Monday, November 17, 2008

To Prevent Bubbles, Restrain the Fed -

In another article bemoaning the Fed, the WSJ reports some amazing statistics:

To Prevent Bubbles, Restrain the Fed -

First on the performance of the stock market:
"On Nov. 14, 2008, the Dow Jones Industrial Average closed at 8497.31. On Nov. 13, 1998, the adjusted (for dividends and split) close was 8919.59. There has been great volatility, but no net capital accumulation as measured by the Dow in a decade. Other indexes, such as the Nasdaq, tell a similar story. Capital has been invested but as much value has been destroyed as created."
Then on the relative size of the subprime market:
"In 2001, there was $190 billion worth of subprime loan originations -- 8.6% of total mortgage originations. In 2005, there was $625 billion worth of subprime originations -- 20% of the total. In the same period, the percentage of subprime mortgages securitized -- loans that were packaged and sold to investors -- rose from just about 50% to a little more than 81%. (These numbers all trailed off slightly in 2006.) The great easing in monetary policy ended (with a lag) when the Fed began raising rates in June 2004.

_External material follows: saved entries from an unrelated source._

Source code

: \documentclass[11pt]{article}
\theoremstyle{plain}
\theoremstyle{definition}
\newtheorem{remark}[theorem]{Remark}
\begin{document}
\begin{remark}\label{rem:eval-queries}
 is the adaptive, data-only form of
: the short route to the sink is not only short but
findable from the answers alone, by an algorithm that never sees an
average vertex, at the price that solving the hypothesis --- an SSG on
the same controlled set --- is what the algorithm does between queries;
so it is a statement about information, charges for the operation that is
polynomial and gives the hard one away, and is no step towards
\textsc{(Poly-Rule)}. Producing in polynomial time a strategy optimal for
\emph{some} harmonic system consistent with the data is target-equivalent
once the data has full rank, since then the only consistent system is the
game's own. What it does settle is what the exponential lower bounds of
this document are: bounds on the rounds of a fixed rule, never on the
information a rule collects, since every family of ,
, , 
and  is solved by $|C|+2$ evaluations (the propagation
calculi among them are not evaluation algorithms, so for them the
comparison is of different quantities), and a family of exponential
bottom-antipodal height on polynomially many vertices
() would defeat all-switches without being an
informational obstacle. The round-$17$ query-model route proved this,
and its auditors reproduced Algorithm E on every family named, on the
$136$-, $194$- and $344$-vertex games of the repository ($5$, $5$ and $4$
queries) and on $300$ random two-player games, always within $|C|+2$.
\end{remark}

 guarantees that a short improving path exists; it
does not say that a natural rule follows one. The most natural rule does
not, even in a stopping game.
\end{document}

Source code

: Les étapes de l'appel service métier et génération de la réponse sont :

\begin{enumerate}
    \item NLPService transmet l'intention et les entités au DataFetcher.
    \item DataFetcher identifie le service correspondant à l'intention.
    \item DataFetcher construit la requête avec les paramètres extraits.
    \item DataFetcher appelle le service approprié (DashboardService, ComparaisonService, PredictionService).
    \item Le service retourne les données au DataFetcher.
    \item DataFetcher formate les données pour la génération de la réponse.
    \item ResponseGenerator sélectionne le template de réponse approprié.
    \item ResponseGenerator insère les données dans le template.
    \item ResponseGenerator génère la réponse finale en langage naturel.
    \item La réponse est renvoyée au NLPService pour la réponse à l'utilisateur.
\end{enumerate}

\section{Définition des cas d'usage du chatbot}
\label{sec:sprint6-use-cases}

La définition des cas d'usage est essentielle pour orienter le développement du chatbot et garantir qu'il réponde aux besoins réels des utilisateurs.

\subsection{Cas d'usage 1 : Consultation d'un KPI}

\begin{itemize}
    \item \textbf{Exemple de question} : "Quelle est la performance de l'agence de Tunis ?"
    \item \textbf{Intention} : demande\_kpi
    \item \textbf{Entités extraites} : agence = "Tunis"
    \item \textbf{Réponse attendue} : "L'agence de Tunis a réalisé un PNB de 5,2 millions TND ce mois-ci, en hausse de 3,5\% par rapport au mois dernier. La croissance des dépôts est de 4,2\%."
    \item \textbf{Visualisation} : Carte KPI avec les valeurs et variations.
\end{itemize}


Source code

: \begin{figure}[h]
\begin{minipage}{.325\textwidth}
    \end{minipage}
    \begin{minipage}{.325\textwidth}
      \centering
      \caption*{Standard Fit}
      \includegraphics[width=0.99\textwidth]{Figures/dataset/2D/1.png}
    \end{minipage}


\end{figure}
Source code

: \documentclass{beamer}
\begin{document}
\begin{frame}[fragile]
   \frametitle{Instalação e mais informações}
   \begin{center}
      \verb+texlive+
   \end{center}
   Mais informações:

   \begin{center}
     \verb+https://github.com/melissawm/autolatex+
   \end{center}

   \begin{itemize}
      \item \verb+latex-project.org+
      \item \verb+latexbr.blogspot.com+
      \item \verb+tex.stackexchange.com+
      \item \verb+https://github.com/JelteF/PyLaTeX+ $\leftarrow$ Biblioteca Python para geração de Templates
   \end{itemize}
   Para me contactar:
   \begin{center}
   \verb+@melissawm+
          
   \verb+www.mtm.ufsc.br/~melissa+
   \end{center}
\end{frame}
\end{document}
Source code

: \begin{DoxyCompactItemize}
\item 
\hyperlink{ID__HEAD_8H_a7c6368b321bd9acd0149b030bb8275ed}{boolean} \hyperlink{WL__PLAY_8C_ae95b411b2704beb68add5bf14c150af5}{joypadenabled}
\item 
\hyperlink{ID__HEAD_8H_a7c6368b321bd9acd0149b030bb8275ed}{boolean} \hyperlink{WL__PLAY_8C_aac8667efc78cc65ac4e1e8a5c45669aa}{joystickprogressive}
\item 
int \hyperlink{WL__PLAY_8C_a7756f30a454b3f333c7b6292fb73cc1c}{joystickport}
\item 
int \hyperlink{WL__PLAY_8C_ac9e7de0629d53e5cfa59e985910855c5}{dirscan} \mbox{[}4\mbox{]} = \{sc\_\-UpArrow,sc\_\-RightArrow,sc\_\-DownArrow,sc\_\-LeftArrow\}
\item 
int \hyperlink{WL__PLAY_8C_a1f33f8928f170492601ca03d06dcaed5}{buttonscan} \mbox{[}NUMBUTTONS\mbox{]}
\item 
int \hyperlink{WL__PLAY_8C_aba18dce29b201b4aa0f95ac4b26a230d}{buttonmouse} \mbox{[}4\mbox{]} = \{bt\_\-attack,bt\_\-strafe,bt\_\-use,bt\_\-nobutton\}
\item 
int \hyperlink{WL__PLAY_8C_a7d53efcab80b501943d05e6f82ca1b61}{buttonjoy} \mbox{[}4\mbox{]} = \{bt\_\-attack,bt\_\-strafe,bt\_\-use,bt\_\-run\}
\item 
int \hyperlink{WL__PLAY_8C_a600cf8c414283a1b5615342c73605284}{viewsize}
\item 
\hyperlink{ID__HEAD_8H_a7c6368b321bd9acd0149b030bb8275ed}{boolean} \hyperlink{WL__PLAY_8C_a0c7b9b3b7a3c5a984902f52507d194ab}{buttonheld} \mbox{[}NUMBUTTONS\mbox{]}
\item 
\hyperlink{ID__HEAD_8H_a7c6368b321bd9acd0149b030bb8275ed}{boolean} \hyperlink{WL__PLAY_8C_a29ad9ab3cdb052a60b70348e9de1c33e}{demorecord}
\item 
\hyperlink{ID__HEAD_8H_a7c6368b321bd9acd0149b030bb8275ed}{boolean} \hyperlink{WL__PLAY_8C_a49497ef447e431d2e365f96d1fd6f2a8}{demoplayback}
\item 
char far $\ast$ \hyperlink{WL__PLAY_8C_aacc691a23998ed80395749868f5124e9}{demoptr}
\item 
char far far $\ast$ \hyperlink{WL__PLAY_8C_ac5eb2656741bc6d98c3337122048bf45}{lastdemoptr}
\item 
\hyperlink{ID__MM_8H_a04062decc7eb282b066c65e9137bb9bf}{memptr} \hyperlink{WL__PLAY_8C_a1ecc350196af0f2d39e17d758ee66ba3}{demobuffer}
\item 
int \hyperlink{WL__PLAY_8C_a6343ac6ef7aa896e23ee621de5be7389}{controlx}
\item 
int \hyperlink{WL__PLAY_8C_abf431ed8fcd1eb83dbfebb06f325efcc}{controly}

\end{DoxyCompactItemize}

The subprime saga follows a familiar pattern. Easy credit begets a boom and then the inevitable tightening of credit bursts the bubble. What is not familiar is the scale of the devastation wrought in this boom-bust cycle."
To prevent this boom-bust cycle,the author (Gerald P O'Driscoll Jr.) calls for a return to some commodity standard. A view that I do not really hold, but can see why there are more calling for it and given evidence, I may not disagree with it as much as I would have a few years ago.
"Mr. Obama needs to stop the next asset bubble from being inflated by imposing a commodity standard on the Fed. A commodity standard (such as a gold standard) imposes discipline on a central bank because it forces it to acquire commodity reserves in order to increase the money supply. Today the government can inflate asset bubbles without paying a cost for it because the currency isn't linked to the price of a commodity."